## [What is expected]
For each line in the data below that has the word "project", copy that line.

─── Dataset excerpts

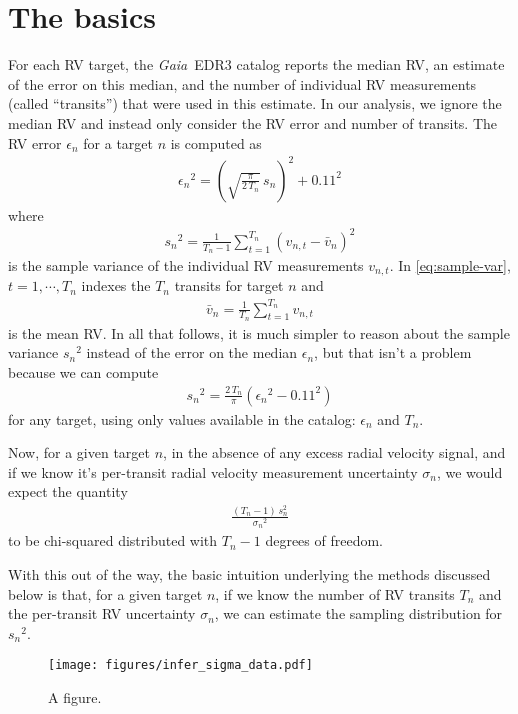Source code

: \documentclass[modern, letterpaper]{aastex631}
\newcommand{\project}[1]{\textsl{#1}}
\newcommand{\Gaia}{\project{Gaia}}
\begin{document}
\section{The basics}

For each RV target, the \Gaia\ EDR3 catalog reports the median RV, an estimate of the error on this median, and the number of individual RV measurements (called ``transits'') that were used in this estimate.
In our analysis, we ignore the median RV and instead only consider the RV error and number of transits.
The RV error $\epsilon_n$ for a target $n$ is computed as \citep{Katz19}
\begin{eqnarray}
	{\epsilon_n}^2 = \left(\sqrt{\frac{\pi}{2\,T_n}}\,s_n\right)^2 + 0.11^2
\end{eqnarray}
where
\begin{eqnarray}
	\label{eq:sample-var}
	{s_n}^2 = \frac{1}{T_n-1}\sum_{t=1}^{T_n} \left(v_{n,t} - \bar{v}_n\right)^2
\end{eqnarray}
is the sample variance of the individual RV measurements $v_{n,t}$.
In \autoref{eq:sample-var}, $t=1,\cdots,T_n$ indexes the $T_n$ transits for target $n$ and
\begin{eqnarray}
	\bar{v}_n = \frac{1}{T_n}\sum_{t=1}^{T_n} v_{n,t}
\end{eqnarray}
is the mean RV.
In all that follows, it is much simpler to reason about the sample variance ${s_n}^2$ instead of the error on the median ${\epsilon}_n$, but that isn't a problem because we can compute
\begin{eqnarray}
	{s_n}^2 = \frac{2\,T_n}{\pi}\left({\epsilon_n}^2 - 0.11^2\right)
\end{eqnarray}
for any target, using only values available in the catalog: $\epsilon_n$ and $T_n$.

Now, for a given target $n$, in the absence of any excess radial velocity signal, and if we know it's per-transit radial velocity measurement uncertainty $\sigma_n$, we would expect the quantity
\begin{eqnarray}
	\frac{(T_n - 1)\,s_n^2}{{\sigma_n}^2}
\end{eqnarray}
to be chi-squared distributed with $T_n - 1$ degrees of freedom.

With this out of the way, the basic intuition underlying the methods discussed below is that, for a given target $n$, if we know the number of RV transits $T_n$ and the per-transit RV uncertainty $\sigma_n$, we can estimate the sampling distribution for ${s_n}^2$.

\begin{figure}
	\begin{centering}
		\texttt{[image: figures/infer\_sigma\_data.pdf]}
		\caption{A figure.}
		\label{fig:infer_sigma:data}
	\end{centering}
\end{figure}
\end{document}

──────

## [Output of the task]
\newcommand{\project}[1]{\textsl{#1}}
\newcommand{\Gaia}{\project{Gaia}}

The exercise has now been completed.